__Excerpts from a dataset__
^^^^

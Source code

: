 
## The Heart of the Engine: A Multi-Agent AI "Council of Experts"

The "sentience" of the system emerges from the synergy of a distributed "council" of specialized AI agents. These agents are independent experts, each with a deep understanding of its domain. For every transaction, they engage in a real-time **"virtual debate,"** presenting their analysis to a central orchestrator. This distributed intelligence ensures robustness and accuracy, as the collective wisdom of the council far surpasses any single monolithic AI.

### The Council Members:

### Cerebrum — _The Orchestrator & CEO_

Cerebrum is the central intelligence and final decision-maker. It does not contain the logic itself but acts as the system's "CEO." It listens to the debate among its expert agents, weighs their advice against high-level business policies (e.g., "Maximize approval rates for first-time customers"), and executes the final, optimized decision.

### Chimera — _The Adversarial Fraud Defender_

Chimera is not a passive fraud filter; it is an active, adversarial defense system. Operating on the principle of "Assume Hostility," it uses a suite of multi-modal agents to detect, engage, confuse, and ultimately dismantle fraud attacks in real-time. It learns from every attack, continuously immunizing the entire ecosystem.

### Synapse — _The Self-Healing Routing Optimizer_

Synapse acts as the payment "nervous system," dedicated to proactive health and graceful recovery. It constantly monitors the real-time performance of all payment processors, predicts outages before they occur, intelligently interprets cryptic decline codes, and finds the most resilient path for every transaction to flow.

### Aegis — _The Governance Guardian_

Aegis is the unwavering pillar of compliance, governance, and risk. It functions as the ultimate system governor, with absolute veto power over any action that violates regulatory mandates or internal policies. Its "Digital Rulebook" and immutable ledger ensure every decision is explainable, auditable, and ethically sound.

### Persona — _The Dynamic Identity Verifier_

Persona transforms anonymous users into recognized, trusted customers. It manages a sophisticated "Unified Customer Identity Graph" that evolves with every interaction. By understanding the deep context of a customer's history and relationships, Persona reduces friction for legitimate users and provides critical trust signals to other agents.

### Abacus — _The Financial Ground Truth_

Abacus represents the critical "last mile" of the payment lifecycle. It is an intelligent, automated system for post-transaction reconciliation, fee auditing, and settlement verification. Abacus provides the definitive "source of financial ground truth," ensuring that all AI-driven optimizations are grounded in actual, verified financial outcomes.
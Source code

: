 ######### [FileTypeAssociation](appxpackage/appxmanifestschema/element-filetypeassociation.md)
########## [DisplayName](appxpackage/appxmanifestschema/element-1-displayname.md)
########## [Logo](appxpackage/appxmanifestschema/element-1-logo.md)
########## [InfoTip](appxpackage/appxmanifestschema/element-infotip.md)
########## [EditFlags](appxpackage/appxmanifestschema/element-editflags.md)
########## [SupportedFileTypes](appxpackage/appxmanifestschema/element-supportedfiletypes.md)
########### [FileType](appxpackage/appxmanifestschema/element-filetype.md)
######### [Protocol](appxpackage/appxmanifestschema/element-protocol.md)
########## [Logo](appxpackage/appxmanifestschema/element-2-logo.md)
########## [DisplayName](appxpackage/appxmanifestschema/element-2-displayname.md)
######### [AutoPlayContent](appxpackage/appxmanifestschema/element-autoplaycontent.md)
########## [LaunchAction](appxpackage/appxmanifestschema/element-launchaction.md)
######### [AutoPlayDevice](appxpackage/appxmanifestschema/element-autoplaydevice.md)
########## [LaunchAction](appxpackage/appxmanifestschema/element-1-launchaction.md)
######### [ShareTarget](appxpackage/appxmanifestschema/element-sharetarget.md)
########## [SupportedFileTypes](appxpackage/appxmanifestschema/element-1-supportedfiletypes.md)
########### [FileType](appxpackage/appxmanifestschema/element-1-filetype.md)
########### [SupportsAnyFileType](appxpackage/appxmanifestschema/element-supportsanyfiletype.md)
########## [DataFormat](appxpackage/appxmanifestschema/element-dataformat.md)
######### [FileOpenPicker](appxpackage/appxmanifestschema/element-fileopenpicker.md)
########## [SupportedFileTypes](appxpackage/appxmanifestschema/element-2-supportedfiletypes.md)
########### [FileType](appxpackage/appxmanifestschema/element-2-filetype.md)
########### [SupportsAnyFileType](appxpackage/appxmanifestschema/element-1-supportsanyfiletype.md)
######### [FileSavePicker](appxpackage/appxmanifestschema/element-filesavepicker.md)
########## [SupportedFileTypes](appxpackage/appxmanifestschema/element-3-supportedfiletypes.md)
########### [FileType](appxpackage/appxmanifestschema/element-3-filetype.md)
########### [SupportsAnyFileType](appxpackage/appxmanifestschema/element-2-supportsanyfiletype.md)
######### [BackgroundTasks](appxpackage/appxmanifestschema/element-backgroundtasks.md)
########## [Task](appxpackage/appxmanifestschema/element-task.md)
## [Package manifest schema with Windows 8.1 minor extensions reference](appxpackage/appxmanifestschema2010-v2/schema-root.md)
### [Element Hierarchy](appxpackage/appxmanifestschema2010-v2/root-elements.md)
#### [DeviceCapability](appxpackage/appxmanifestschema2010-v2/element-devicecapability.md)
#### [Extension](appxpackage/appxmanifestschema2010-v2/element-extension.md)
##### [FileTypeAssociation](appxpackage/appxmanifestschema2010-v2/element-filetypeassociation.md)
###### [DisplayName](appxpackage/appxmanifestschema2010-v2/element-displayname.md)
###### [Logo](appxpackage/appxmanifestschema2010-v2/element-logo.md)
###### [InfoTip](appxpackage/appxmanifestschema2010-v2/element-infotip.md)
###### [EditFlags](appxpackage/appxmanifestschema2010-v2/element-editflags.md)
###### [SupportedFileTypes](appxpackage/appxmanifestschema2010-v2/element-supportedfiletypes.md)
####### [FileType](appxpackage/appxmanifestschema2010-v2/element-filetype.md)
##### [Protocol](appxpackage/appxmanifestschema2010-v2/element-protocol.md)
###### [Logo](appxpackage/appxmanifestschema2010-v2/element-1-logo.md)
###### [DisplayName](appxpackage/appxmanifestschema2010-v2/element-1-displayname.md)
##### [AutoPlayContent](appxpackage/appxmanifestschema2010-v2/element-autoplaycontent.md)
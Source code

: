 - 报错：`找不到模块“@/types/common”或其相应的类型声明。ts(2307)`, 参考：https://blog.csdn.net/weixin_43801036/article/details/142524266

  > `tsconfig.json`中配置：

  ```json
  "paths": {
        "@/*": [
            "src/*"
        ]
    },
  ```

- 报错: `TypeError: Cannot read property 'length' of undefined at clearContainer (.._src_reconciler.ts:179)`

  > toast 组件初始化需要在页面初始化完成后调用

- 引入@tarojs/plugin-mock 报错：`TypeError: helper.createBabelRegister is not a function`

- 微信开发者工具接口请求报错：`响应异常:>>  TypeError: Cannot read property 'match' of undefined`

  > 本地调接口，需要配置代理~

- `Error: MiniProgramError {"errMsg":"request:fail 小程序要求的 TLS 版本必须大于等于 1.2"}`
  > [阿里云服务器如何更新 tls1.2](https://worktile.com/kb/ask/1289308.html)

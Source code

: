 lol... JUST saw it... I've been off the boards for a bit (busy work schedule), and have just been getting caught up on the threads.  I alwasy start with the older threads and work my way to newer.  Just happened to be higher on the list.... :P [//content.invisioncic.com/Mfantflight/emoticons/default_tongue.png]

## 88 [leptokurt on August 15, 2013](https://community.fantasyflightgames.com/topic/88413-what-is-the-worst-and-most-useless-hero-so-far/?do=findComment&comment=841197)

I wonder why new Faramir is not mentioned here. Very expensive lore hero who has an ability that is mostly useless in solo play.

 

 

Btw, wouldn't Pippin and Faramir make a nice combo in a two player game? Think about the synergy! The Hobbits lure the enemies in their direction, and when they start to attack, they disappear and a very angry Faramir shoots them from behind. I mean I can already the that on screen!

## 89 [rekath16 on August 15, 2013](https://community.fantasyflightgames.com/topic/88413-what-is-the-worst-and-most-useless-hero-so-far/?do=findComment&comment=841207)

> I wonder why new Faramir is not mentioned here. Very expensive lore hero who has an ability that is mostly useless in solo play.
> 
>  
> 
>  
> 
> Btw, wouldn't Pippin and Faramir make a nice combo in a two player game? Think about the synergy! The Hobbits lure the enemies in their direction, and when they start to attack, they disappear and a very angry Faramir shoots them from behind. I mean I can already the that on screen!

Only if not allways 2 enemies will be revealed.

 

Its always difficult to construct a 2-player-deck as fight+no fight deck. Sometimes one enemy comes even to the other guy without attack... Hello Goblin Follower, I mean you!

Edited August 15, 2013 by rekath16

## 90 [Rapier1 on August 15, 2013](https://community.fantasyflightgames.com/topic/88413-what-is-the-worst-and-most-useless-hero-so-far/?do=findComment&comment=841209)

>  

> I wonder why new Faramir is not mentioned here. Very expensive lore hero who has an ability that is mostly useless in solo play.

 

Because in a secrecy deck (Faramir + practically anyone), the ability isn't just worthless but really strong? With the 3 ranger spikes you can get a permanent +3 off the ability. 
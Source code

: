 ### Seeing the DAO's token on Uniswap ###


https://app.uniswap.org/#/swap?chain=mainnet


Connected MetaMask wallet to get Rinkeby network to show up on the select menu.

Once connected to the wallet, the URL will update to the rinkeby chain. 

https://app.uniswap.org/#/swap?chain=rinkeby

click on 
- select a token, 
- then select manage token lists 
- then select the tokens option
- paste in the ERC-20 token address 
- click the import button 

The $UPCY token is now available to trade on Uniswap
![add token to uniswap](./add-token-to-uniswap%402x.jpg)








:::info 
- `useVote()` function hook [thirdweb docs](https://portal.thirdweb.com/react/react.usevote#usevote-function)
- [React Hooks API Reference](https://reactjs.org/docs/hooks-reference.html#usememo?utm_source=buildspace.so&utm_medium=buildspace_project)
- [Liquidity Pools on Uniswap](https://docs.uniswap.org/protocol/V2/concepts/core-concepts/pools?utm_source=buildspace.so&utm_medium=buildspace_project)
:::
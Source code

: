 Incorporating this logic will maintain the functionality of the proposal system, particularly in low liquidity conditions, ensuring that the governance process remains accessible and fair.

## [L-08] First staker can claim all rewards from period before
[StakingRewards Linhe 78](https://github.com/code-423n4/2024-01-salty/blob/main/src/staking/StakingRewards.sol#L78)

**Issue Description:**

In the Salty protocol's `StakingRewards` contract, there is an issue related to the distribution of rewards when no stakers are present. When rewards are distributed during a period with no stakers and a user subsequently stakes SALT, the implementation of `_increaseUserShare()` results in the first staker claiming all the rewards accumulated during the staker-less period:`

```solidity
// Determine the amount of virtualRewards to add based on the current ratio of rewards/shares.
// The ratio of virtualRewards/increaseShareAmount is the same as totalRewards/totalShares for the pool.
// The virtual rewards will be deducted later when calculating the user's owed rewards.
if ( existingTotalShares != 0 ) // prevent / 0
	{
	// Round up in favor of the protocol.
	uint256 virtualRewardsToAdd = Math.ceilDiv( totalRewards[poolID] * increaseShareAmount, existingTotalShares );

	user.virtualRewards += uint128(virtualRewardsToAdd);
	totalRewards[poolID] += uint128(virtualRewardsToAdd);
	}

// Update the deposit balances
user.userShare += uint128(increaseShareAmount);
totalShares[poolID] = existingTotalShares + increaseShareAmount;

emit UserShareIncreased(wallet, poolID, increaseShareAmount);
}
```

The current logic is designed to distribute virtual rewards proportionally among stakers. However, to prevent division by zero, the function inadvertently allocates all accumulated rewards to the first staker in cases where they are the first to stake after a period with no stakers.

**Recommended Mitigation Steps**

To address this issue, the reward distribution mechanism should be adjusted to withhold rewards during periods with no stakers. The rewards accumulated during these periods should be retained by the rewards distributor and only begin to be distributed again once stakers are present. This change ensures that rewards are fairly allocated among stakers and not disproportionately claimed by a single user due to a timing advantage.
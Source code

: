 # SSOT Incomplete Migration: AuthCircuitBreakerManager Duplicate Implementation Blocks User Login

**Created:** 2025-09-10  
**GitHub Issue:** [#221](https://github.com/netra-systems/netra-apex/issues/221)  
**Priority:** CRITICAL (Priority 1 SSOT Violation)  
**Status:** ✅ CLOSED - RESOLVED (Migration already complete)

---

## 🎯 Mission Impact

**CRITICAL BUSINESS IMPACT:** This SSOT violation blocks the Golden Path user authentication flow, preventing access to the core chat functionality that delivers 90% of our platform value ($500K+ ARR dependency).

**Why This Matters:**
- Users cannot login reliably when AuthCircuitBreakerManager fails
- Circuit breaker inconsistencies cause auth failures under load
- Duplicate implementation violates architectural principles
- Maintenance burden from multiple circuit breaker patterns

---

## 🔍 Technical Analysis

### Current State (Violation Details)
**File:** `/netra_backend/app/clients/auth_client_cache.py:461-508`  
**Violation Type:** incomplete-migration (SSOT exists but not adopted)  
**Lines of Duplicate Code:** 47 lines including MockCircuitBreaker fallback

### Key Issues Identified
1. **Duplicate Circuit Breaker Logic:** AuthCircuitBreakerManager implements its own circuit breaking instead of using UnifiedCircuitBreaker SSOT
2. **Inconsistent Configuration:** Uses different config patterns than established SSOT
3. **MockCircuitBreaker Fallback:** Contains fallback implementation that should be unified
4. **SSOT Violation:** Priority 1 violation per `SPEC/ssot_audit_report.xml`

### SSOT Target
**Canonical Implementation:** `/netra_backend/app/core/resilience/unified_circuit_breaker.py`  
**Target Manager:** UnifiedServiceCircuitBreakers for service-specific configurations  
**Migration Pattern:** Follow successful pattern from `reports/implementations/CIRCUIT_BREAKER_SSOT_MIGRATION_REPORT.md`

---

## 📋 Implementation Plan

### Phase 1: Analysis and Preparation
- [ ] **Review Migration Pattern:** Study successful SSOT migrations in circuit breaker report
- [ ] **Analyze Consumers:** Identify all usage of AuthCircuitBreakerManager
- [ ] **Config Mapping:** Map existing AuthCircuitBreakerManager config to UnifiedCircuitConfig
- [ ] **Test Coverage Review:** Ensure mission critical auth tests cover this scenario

^^^^

All that is wanted is an exact copy of the lines above from the one with "https://app.uniswap.org/#/swap?chain=mainnet" through the one with "function hook [thirdweb", with both ends included.

https://app.uniswap.org/#/swap?chain=mainnet


Connected MetaMask wallet to get Rinkeby network to show up on the select menu.

Once connected to the wallet, the URL will update to the rinkeby chain. 

https://app.uniswap.org/#/swap?chain=rinkeby

click on 
- select a token, 
- then select manage token lists 
- then select the tokens option
- paste in the ERC-20 token address 
- click the import button 

The $UPCY token is now available to trade on Uniswap
![add token to uniswap](./add-token-to-uniswap%402x.jpg)








:::info 
- `useVote()` function hook [thirdweb docs](https://portal.thirdweb.com/react/react.usevote#usevote-function)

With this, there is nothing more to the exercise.